El siguiente tren la llevó a Europa, al corazón de la modernidad financiera. Allí conoció a Juan Villalonga, el compañero de pupitre de Aznar, un hombre que había dirigido Telefónica como si se tratara de un ejército en tiempos de conquista. Villalonga era diferente a Azcárraga: no tenía el peso de una dinastía pero su visión de futuro lo hacía igual de formidable. Adriana y Juan se casaron, y durante ocho años compartieron una vida que oscilaba entre las reuniones de alto nivel y los veranos en las costas más exclusivas del Mediterráneo.

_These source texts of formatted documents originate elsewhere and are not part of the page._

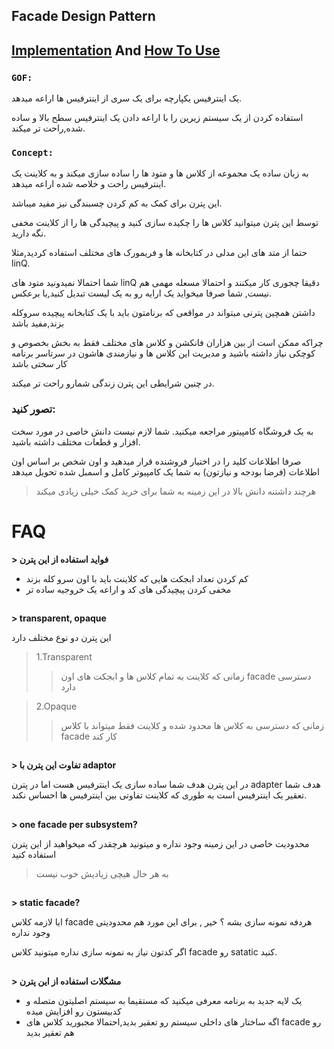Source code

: ﻿## Facade Design Pattern

## [Implementation](./Implementation/PcBuilderFacade.cs) And [How To Use](./UseFacade.cs)


### **`GOF:`**

یک اینترفیس یکپارچه برای یک سری از اینترفیس ها اراعه میدهد.

استفاده کردن از یک سیستم زیرین را با اراعه دادن یک اینترفیس سطح بالا و ساده شده,راحت تر میکند.


### **`Concept:`**

به زبان ساده یک مجموعه از کلاس ها و متود ها را ساده سازی میکند و به کلاینت یک اینترفیس راحت و خلاصه شده اراعه میدهد.


این پترن برای کمک به کم کردن چسبندگی نیز مفید میباشد.


توسط این پترن میتوانید کلاس ها را چکیده سازی کنید و پیچیدگی ها را از کلاینت مخفی نگه دارید.


حتما از متد های این مدلی در کتابخانه ها و فریمورک های مختلف استفاده کردید,مثلا linQ.

شما احتمالا نمیدونید متود های linQ دقیقا چجوری کار میکنند و احتمالا مسعله مهمی هم نیست, شما صرفا میخواید یک ارایه رو به یک لیست تبدیل کنید,یا برعکس.


داشتن همچین پترنی میتواند در مواقعی که برنامتون باید با یک کتابخانه پیچیده سروکله بزند,مفید باشد

چراکه ممکن است از بین هزاران فانکشن و کلاس های مختلف فقط به بخش بخصوص و کوچکی نیاز داشته باشید و مدیریت این کلاس ها و نیازمندی هاشون در سرتاسر برنامه کار سختی باشد

در چنین شرایطی این پترن زندگی شمارو راحت تر میکند.


### **تصور کنید:**

به یک فروشگاه کامپیتور مراجعه میکنید. شما لازم نیست دانش خاصی در مورد سخت افزار و قطعات مختلف داشته باشید.

صرفا اطلاعات کلید را در اختیار فروشنده قرار میدهید و اون شخص بر اساس اون اطلاعات (فرضا بودجه و نیازتون) به شما یک کامپیوتر کامل و اسمبل شده تحویل میدهد

> هرچند داشتنه دانش بالا در این زمینه به شما برای خرید کمک خیلی زیادی میکند


# FAQ


**> فواید استفاده از این پترن**

* کم کردن تعداد ابجکت هایی که کلاینت باید با اون سرو کله بزند
* مخفی کردن پیچیدگی های کد و اراعه یک خروجیه ساده تر


##

**> transparent, opaque**

این پترن دو نوع مختلف دارد

> 1.Transparent 
> > زمانی که کلاینت به تمام کلاس ها و ابجکت های اون facade دسترسی دارد

> 2.Opaque
> > زمانی که دسترسی به کلاس ها محدود شده و کلاینت فقط میتواند با کلاس facade کار کند

##

**> تفاوت این پترن با adaptor**

در این پترن هدف شما ساده سازی یک اینترفیس هست اما در پترن adapter هدف شما تعقیر یک اینترفیس است به طوری که کلاینت تفاوتی بین اینترفیس ها احساس نکند.

##

**> one facade per subsystem?**

محدودیت خاصی در این زمینه وجود نداره و میتونید هرچقدر که میخواهید از این پترن استفاده کنید

> به هر حال هیچی زیادیش خوب نیست

##

**> static facade?**

ایا لازمه کلاس facade هردفه نمونه سازی بشه ؟ خیر , برای این مورد هم محدودیتی وجود نداره

اگر کدتون نیاز به نمونه سازی نداره میتونید کلاس facade رو satatic کنید.

##

**> مشگلات استفاده از این پترن**
 
* یک لایه جدید به برنامه معرفی میکنید که مستقیما به سیستم اصلیتون متصله و کدبیستون رو افزایش میده 
* اگه ساختار های داخلی سیستم رو تعقیر بدید,احتمالا مجبورید کلاس های facade رو هم تعقیر بدید
##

Fue un amor intenso, pero como sucede con los grandes incendios, acabó consumiéndose.

Adriana no tardó en encontrar un nuevo rumbo. Emmanuel Schreder, un ejecutivo francés de porte elegante, fue su siguiente compañero. Con él, Adriana exploró el lado más discreto del éxito. Francia, con su cultura de refinamiento y su amor por las sutilezas, parecía el lugar perfecto para un matrimonio más calmado, más pausado. Pero Adriana no es una mujer que busque la calma. Diez años después, el tren se detuvo, y Adriana, como siempre, bajó con la misma gracia con la que había subido.

Ahora, su último tren la ha llevado a los brazos de Manuel Filiberto de Saboya, un príncipe italiano con un linaje que se remonta a los días en que las coronas aún significaban algo. Filiberto no es un príncipe cualquiera. No vive de las glorias pasadas ni de la nostalgia de una casa real desplazada. Es un hombre práctico, un emprendedor que ha sabido convertir la herencia de los Saboya en algo tangible, desde un camión de comida en California hasta un restaurante en Montecarlo. Con él, Adriana ha encontrado algo que parece más que oro y poder: un compañero que entiende la vida como un equilibrio entre lo majestuoso y lo mundano. Filiberto, con sus manos que saben amasar la pasta y con su nombre que aún abre puertas en los círculos más selectos, es el reflejo perfecto de la dualidad que define a Adriana. Juntos parecen reinar en un pequeño mundo donde las coronas aún brillan y el amor, aunque forjado en la riqueza, es real.

La historia de Adriana Abascal no es la de una mujer que busca riquezas. Es la historia de alguien que entiende que la vida es un tren que no espera. Desde su infancia en Veracruz hasta los yates en el Mediterráneo, ha sabido elegir sus vagones con una precisión que asombra. No se trata solo de suerte, aunque muchos quieran verlo así. Se trata de una mezcla de inteligencia, valentía y una intuición que le permite saber cuándo subir y cuándo bajar.

El amor, para Adriana, nunca ha sido un refugio ni una jaula. Ha sido un mapa, una brújula, un motor que la impulsa hacia adelante. En cada hombre que ha amado, ha encontrado una parte de sí misma: en Azcárraga, la audacia de construir un imperio desde cero; en Villalonga, la capacidad de soñar con un futuro digital; en Schreder, el valor de la elegancia y la discreción; y en Filiberto, la belleza de unir lo antiguo con lo nuevo, lo sagrado con lo cotidiano.

Adriana Abascal sigue viajando porque sabe que el destino no es un lugar sino un camino. Entre castillos italianos, restaurantes en Montecarlo y recuerdos de amores pasados, su historia sigue escribiéndose. En el fondo, es una mujer que siempre ha sabido una cosa: los trenes adecuados no llegan por casualidad. Y ella, con la serenidad de quien conoce su destino, siempre estará lista para subir.